Early novel by Nobel laureate Kawabata identified
TOKYO (Kyodo) -- A serialized story that appeared in a southwestern Japan newspaper in the 1920s has been confirmed as an early novel by Nobel laureate Yasunari Kawabata (1899-1972), a researcher said Sunday.
Takumi Ishikawa, professor of modern Japanese literature at Rikkyo University in Tokyo, examined the serialized story, titled "Utsukushii!" (Beautiful!), and identified it as a novel by the author. The Kawabata Foundation, which manages the novelist's works, confirmed it was actually his first serialized novel in a Japanese newspaper.
Only a few researchers knew of the existence of the serialized story as it had not been included in the complete collection of Kawabata's works and was not listed as one of his works.

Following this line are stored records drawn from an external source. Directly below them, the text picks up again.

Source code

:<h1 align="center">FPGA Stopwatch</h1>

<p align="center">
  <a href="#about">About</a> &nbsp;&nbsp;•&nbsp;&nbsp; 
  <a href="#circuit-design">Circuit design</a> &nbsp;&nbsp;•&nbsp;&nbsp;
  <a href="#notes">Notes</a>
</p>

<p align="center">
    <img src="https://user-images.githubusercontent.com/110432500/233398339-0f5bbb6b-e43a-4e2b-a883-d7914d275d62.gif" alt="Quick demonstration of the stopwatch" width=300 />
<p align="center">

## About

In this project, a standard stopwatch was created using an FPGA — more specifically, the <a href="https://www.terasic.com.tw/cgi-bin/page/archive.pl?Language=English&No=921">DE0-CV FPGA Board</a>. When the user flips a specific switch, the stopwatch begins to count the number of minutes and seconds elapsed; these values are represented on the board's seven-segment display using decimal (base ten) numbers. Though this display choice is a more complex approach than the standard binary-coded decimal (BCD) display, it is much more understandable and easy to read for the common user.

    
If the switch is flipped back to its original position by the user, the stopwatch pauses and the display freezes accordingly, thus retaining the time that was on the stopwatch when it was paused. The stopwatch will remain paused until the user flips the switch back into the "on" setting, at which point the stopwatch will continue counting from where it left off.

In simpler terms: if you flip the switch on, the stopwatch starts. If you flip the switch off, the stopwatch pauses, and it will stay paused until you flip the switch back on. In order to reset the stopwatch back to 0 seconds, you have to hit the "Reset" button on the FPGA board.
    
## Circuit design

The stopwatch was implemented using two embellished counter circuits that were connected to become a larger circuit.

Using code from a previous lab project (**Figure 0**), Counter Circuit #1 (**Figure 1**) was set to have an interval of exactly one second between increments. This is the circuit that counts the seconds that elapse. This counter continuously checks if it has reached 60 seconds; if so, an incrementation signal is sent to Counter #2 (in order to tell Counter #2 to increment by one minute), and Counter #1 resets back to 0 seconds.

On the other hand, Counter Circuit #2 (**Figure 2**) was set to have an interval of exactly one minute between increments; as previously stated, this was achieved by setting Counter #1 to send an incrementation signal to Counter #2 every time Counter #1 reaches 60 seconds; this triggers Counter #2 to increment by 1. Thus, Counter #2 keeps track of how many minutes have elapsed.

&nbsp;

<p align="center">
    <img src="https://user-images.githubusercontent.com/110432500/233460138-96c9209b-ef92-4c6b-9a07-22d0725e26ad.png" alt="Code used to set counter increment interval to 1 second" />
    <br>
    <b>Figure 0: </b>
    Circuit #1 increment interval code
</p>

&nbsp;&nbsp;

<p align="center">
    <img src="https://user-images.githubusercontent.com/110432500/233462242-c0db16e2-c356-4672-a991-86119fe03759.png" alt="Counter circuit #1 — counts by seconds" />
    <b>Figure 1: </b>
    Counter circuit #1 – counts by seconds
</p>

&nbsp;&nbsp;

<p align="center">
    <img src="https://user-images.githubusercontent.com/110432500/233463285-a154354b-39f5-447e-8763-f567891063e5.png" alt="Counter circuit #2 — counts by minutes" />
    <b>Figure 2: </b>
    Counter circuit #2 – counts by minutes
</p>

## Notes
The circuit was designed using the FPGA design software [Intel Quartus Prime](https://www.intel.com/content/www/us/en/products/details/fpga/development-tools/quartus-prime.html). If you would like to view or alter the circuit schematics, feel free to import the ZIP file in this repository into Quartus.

The novel was published in four installments in the Fukuoka Nichinichi Shimbun daily, the forerunner of the Nishinippon Shimbun based in Fukuoka, between April 11 and May 2, 1927, when Kawabata was 27.
It was previously thought that his first serialized novel in a newspaper was "Umino Himatsuri" (Fire Festival at Sea) published from August 1927 in the Chugai Shogyo Shimpo, the forerunner of the Nikkei daily.
"The recently confirmed novel is likely to have been concealed by Kawabata himself and the reason should be explored in future research," Ishikawa said.
Hiroshi Sakaguchi, an editor of PR magazine published by the Fukuoka City Museum of Literature, initially found the serialized story several years ago while he was compiling a list of serialized novels that appeared in the daily.
The novel tells the story of a factory owner, whose handicapped son dies, and a crippled girl who was acquainted with the son. The girl eventually dies in an accident.
Ishikawa said the novel is interesting as it shows Kawabata's sympathy for the disadvantaged, often seen in the proletarian literature of his contemporaries, as well as his lifetime theme of defining beauty.
The story is similar to the novel titled "Utsukushiki haka" (A Beautiful Tomb), which Kawabata published in the March issue of the monthly Shincho literary magazine in 1929. Kawabata may have rewritten the novel, experts said.
Kawabata won the Nobel Prize for Literature in 1968, the first Japanese novelist to receive the award.